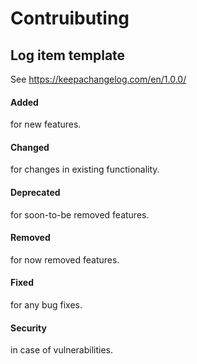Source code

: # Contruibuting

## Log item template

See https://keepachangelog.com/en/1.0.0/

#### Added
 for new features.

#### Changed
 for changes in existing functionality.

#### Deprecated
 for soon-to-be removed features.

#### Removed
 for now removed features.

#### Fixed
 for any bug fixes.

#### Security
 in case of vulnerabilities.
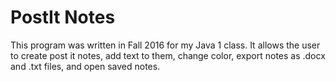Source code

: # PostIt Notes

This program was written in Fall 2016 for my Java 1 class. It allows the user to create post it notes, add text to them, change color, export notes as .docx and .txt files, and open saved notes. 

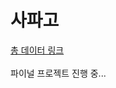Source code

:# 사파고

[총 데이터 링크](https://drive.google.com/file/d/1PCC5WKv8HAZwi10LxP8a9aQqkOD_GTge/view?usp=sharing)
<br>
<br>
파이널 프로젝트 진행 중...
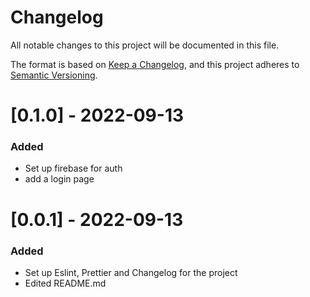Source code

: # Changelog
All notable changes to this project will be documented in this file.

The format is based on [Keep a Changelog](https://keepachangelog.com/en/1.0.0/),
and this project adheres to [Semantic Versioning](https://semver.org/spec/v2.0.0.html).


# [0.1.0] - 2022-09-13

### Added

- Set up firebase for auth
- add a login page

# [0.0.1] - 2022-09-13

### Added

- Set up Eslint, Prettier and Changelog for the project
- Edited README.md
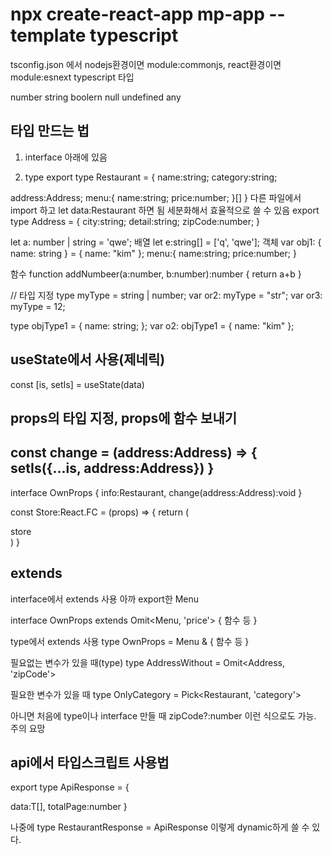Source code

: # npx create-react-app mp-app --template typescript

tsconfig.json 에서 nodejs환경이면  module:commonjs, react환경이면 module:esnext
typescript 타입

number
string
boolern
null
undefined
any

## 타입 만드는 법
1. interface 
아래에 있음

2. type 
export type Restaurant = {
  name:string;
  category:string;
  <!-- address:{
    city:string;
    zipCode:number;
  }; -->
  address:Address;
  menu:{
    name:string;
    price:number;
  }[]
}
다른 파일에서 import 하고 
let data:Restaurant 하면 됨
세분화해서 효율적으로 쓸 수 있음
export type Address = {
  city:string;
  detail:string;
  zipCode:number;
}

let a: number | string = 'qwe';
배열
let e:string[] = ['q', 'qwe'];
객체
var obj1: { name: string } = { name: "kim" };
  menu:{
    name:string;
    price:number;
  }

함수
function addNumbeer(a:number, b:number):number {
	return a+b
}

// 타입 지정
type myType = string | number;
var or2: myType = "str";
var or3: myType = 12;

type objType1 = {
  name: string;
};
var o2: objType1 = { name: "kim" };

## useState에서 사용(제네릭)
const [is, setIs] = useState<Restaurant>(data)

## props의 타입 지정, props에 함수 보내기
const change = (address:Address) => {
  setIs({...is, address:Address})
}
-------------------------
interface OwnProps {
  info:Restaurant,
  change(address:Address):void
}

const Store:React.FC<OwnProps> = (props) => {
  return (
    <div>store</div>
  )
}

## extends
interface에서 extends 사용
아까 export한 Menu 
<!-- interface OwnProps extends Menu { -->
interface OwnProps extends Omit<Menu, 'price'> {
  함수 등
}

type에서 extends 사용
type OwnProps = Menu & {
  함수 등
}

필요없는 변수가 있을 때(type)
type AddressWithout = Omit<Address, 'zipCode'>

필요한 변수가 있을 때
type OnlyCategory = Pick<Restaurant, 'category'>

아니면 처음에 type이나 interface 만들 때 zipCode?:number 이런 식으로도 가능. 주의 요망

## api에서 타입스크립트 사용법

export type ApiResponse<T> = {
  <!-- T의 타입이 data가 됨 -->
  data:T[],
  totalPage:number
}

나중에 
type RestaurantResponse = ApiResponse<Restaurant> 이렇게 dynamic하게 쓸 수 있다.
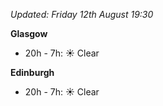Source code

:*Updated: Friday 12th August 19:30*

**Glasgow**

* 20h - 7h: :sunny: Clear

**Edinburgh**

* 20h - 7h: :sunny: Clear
================
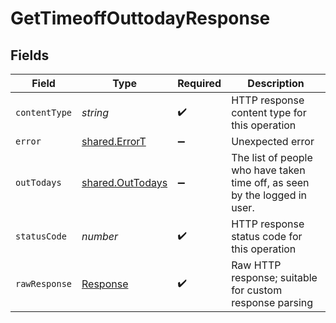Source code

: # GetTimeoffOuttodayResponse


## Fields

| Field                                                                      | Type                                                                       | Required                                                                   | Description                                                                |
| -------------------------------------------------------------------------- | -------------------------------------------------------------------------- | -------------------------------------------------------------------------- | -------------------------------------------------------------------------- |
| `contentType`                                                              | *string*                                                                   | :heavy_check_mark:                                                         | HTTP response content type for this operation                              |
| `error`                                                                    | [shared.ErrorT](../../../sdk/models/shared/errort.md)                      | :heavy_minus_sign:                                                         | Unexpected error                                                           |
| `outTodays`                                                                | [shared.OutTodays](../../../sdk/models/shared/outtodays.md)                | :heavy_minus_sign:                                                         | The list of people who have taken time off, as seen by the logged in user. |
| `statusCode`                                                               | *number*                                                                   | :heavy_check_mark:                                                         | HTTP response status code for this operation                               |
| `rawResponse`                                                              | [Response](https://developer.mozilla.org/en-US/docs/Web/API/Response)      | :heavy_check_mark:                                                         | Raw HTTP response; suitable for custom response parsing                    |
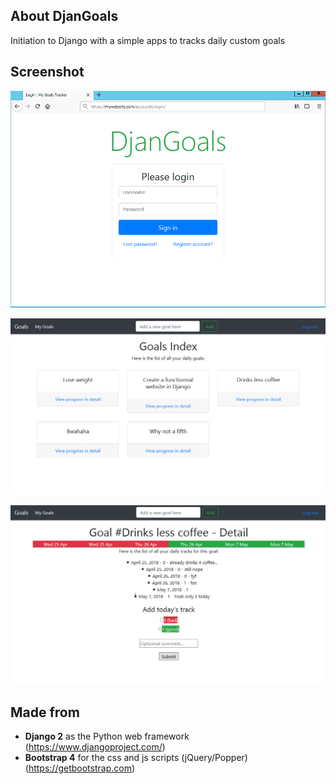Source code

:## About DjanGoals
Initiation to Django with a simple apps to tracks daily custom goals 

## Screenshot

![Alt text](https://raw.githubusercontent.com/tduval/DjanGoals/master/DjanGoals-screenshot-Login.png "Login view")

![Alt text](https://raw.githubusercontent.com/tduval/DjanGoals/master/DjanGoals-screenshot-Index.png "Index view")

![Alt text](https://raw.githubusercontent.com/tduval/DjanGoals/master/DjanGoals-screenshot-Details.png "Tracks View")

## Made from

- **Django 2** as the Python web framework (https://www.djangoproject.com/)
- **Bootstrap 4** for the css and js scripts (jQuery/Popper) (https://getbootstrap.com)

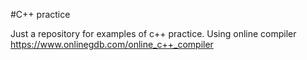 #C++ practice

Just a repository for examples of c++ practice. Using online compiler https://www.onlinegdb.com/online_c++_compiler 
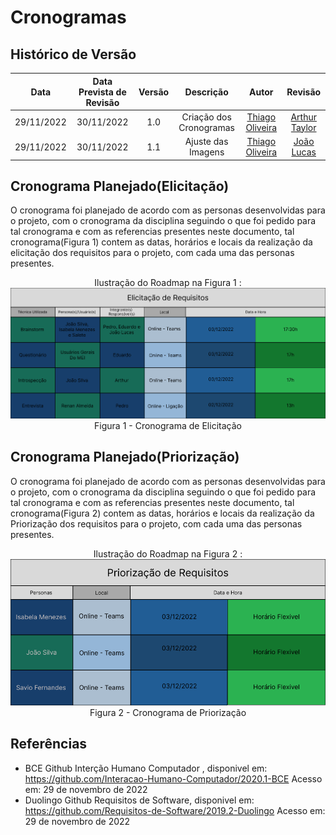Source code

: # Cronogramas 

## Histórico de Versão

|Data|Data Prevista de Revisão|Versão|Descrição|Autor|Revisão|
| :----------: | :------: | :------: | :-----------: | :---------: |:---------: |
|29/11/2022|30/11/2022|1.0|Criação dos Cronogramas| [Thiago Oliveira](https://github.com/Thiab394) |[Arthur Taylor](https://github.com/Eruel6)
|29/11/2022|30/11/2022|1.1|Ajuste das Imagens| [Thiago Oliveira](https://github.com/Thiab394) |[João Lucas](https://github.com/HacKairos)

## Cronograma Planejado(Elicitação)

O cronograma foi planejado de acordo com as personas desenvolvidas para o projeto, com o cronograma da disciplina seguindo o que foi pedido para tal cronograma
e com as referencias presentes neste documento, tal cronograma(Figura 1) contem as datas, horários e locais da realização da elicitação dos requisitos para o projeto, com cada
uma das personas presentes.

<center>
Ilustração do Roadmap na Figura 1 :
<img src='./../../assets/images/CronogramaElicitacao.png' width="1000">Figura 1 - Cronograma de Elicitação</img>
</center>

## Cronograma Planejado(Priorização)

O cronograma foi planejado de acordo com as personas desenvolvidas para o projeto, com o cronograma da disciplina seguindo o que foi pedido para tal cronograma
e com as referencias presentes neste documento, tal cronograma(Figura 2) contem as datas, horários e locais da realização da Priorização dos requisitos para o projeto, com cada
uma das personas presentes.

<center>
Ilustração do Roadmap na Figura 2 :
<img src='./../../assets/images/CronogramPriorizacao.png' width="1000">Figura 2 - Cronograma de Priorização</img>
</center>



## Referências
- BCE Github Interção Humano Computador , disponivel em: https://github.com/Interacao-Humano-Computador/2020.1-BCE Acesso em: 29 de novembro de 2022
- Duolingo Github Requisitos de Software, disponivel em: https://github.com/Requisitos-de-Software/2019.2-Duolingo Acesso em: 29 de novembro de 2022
================
Scan the entries above for the word "Restaurant", then copy every line in which it occurs.

export type Restaurant = {
let data:Restaurant 하면 됨
const [is, setIs] = useState<Restaurant>(data)
  info:Restaurant,
type OnlyCategory = Pick<Restaurant, 'category'>
type RestaurantResponse = ApiResponse<Restaurant> 이렇게 dynamic하게 쓸 수 있다.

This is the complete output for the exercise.